_Dataset content_
┄┄┄┄┄┄┄┄┄┄

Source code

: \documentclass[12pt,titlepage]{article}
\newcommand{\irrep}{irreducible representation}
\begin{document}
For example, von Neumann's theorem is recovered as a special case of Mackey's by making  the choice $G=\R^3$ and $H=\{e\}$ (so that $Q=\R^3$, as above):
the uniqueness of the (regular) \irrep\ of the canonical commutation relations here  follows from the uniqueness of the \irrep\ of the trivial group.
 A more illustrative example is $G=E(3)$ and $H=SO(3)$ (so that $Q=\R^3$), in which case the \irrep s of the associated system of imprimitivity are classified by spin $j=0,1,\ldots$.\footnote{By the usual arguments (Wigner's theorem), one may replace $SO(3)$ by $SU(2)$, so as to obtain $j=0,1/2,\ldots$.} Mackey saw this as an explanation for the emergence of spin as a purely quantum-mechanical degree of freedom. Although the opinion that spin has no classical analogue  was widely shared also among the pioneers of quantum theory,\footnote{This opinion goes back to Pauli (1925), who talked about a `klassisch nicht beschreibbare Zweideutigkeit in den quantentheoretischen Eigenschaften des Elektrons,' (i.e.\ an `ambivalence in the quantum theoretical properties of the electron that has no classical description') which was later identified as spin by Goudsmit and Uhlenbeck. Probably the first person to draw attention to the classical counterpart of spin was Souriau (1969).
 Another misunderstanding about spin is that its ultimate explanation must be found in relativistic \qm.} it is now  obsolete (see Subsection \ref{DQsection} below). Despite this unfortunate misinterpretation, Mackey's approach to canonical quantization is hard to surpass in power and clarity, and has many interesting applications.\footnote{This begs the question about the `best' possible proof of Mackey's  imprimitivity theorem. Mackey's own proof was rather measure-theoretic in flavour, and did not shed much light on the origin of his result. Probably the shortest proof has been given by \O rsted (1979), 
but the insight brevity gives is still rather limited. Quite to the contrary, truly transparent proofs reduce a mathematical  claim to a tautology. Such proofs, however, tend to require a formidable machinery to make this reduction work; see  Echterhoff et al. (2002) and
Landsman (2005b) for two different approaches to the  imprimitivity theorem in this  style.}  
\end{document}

┄┄┄┄┄┄┄┄┄┄

_Work item_
Scan the listing for the string "explanation", then copy every line where it appears.

_Finished exercise_
 A more illustrative example is $G=E(3)$ and $H=SO(3)$ (so that $Q=\R^3$), in which case the \irrep s of the associated system of imprimitivity are classified by spin $j=0,1,\ldots$.\footnote{By the usual arguments (Wigner's theorem), one may replace $SO(3)$ by $SU(2)$, so as to obtain $j=0,1/2,\ldots$.} Mackey saw this as an explanation for the emergence of spin as a purely quantum-mechanical degree of freedom. Although the opinion that spin has no classical analogue  was widely shared also among the pioneers of quantum theory,\footnote{This opinion goes back to Pauli (1925), who talked about a `klassisch nicht beschreibbare Zweideutigkeit in den quantentheoretischen Eigenschaften des Elektrons,' (i.e.\ an `ambivalence in the quantum theoretical properties of the electron that has no classical description') which was later identified as spin by Goudsmit and Uhlenbeck. Probably the first person to draw attention to the classical counterpart of spin was Souriau (1969).
 Another misunderstanding about spin is that its ultimate explanation must be found in relativistic \qm.} it is now  obsolete (see Subsection \ref{DQsection} below). Despite this unfortunate misinterpretation, Mackey's approach to canonical quantization is hard to surpass in power and clarity, and has many interesting applications.\footnote{This begs the question about the `best' possible proof of Mackey's  imprimitivity theorem. Mackey's own proof was rather measure-theoretic in flavour, and did not shed much light on the origin of his result. Probably the shortest proof has been given by \O rsted (1979), 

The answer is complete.